Она в совершенстве знала несколько языков, печатала на машинке по-русски, французски, немецки, искренне считала справедливой революцию, лишившую привилегий тех, кто жил за чужой счет.

Началась Отечественная война — новые несчастья, неустроенность, изнурительный труд. Что-то сломалось в ней, не выдержало. Она покончила жизнь самоубийством, оставив трех, к тому времени уже взрослых детей.

Старшая дочь Лена, став драматической актрисой, вышла замуж за инженера, родители которого считали их неподходящей парой. Еще жива была мать, но она ничего не знала, поскольку отправилась в очередное свадебное путешествие да так и застряла в чужом городе.

Через год у Лены родился мальчик, которого назвали Витей. Таково было ее желание — назвать сына в честь окруженного романтической дымкой детской памяти тайного ее отца Викто́ра.

Сей «победитель» долгое время ничем не проявлял себя. Второй муж матери относился к Леночке как к родной дочери, но, очевидно, не только это было главной причиной нежелания любвеобильной, своенравной матушки поддерживать отношения с Викто́ром и позволять ему видеться с ребенком. Она охладела, разочаровалась в нем.

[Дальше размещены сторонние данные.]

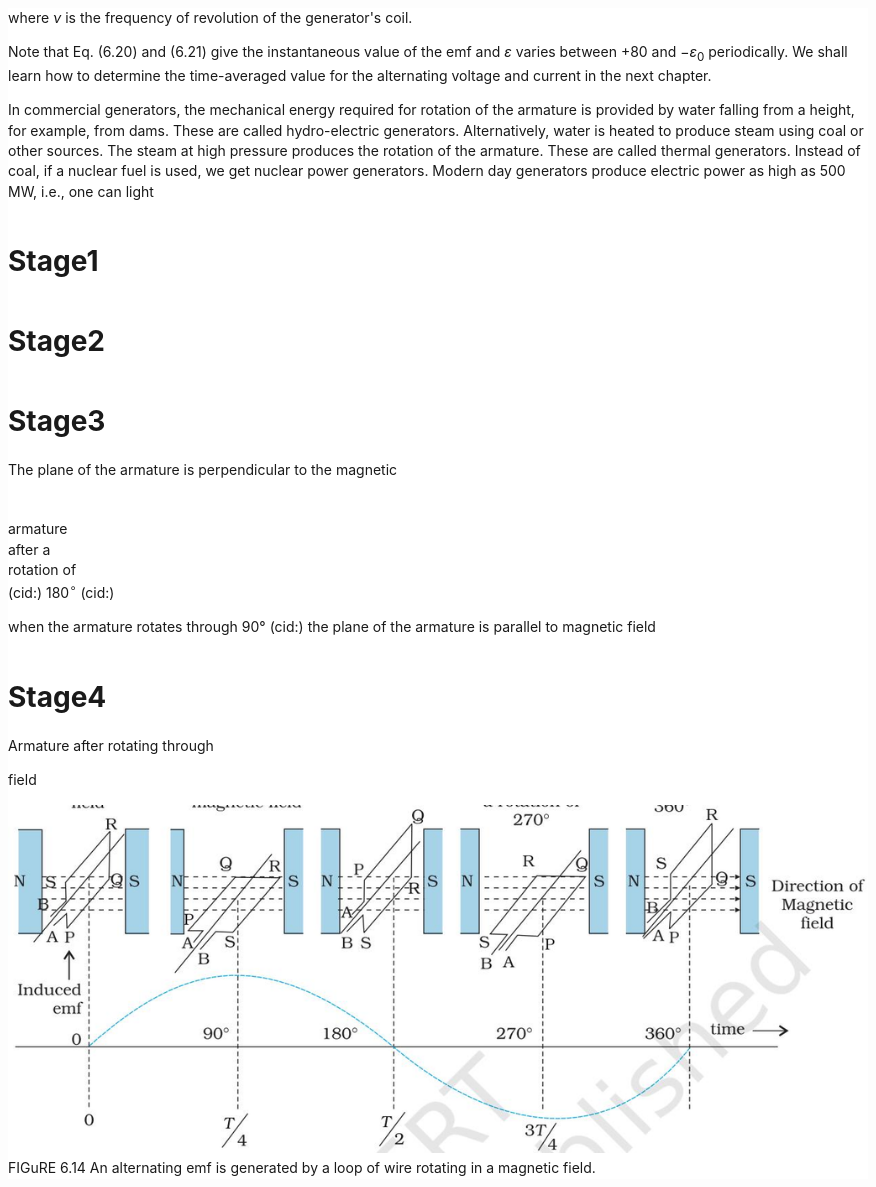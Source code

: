 where $\nu$ is the frequency of revolution of the generator's coil.

Note that Eq. (6.20) and (6.21) give the instantaneous value of the emf and $\varepsilon$ varies between +80 and $- \varepsilon _ { 0 }$ periodically. We shall learn how to determine the time-averaged value for the alternating voltage and current in the next chapter.

In commercial generators, the mechanical energy required for rotation of the armature is provided by water falling from a height, for example, from dams. These are called hydro-electric generators. Alternatively, water is heated to produce steam using coal or other sources. The steam at high pressure produces the rotation of the armature. These are called thermal generators. Instead of coal, if a nuclear fuel is used, we get nuclear power generators. Modern day generators produce electric power as high as 500 MW, i.e., one can light

# Stage1

# Stage2

# Stage3

The plane of the armature is perpendicular to the magnetic

#

armature   
after a   
rotation of   
(cid:) $1 8 0 ^ { \circ }$ (cid:)

when the armature rotates through $9 0 °$ (cid:) the plane of the armature is parallel to magnetic field

# Stage4

Armature after rotating through

field

![](images/0027ce0210feef5dd378b8449625bb5bd0e1bbfcbc653d01c110e0f121c6b04e.jpg)  
FIGuRE 6.14 An alternating emf is generated by a loop of wire rotating in a magnetic field.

Все-таки однажды, в конце двадцатых годов, встреча отца и дочери состоялась. Лена не знала, что это ее родной отец, все открылось лишь незадолго до войны, когда она сама ждала ребенка, Виктора II. Они с матерью расставались, как оказалось, на этот раз навсегда. То ли предчувствуя, что ей немного осталось жить, то ли повинуясь иному движению души, мать поведала дочери тайну ее рождения.

— Если что случится со мной, а тебе потребуется помощь, знай: у тебя есть отец.

Тогда-то она и вспомнила тот странный звонок из гостиницы «Националь», где остановился приехавший из Ленинграда «старый мамин знакомый» — именно так он представился. Мамы, как обычно, дома не было, знакомый уезжал через несколько часов, хотел что-то передать ей и попросил встретиться у подъезда. Девочка спустилась вниз, как было договорено. Подъехала машина. Ей навстречу бросился огромного роста, роскошно по тем временам одетый мужчина. Тут же, на улице, принялся ее целовать, приговаривая:

— Ах, как выросла, какая красивая стала. Знаешь что, давай-ка поедем сейчас ко мне. Ненадолго. Еще есть немного времени. Ты расскажешь, как вы живете, как мама. А потом я велю шоферу отвезти тебя.